12. Casualty. If, prior to the Closing, all or any part of the Property shall have been damaged or destroyed by fire or other casualty rendering 20% or more not usable for at least 45 days, Purchaser or Seller may, upon written notice to the other Party given within 10 days after a Party receives written notice of such casualty, or within 10 days after discovering said casualty, terminate this Agreement and, in such event, Purchaser and Seller shall have no further rights or obligations hereunder to the other. If Seller or Purchaser does not elect to terminate this Agreement as aforesaid, this Agreement shall remain in full force and effect and at Closing, Seller shall assign, transfer and set over to Purchaser all of the right, title and interest of Seller in and to any proceeds that have been or that may thereafter be made for such casualty. In the event Seller has received payment of any such proceeds prior to Closing, such amounts shall be credited against the Purchase Price, to the extent not used for restoring or repairing the improvements. If restoration or repairs are conducted, then Seller will expeditiously and timely undertake to restore the Property to a condition reasonably acceptable to Purchaser, and Purchaser will have the right to approve all plans, specifications, time periods and the contractor performing any such work.
13. Commission. Seller and Purchaser warrant and represent to each other that, except for Robert Morris of the Tim Lamb Group who shall be paid at Closing by Seller at Seller’s sole expense pursuant to a separate agreement, Seller and Purchaser have not entered into any agreement or arrangement and have not received services from any broker or broker’s employees or independent contractors and there are no broker’s commissions or fees payable in connection with this Agreement or the purchase and sale of the Property by reason of their respective dealings, negotiations or communications. The warranties and representations made in this Section 13 shall survive termination, expiration or Closing of this Agreement.
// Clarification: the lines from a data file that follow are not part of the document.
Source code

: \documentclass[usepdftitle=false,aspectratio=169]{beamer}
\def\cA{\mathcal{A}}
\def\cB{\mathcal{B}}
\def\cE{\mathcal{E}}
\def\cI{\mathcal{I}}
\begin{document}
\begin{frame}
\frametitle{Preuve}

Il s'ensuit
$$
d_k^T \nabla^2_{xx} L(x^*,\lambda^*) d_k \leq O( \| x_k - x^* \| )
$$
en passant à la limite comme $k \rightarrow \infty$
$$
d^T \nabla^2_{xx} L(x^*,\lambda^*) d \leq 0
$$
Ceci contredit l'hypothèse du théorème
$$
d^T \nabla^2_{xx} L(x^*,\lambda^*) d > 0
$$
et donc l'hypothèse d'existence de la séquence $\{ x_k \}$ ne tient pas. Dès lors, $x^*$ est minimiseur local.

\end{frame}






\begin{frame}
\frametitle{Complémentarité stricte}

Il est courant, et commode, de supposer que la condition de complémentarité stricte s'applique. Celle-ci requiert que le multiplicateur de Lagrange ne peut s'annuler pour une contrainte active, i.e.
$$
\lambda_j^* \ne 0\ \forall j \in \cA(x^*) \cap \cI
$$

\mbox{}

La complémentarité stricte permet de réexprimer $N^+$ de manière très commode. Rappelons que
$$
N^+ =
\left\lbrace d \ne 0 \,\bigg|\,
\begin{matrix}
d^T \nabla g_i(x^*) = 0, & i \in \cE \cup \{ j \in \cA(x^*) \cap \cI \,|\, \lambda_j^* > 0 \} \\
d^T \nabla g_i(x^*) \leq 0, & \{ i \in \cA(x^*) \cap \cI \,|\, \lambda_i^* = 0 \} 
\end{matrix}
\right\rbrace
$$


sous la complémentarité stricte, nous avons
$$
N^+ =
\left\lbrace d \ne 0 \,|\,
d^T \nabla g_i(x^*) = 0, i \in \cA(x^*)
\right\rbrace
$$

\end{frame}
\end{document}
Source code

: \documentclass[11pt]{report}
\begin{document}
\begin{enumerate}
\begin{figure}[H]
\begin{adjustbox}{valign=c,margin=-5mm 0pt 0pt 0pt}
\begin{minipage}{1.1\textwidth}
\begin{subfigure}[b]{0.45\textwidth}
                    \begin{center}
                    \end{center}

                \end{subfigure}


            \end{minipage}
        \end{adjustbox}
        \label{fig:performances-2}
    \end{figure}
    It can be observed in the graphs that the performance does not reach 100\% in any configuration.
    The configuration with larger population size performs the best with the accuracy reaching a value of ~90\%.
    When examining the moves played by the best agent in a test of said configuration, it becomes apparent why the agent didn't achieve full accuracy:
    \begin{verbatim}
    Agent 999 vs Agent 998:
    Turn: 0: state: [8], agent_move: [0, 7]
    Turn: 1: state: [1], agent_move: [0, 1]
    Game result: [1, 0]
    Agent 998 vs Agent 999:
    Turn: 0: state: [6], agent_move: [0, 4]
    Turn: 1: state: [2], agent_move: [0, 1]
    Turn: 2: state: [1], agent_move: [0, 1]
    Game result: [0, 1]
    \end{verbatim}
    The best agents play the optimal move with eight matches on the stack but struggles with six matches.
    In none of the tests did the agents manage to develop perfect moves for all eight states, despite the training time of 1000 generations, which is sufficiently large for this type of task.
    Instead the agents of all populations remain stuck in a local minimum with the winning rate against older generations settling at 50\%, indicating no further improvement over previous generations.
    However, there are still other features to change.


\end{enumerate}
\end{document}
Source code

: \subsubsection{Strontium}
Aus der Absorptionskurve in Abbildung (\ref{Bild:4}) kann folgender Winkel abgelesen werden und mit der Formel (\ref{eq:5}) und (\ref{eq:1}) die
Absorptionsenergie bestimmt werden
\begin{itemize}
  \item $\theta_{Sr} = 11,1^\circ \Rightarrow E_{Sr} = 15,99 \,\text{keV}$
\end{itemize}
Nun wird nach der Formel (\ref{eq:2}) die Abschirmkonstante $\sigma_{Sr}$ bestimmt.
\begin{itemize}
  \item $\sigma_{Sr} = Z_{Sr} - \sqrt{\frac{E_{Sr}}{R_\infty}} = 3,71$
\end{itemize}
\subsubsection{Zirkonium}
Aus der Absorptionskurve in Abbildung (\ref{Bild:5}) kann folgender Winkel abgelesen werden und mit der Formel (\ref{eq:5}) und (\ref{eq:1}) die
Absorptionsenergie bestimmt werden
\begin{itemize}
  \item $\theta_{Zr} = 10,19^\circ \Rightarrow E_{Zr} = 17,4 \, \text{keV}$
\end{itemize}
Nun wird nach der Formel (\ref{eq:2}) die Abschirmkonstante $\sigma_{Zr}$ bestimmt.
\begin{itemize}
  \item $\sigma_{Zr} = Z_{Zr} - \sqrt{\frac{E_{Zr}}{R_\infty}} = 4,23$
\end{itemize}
14. Costs. Except as provided below, the costs and expenses of the transactions contemplated by this Agreement shall be allocated as is customary in commercial transactions in the county and state where the property is situated. Ad valorem and any other applicable taxes for the year in which the Closing occurs shall be prorated as of the Closing Date; provided, however, rollback taxes or special assessments, if any, shall be the sole obligation of Seller without proration, and due and payable at Closing.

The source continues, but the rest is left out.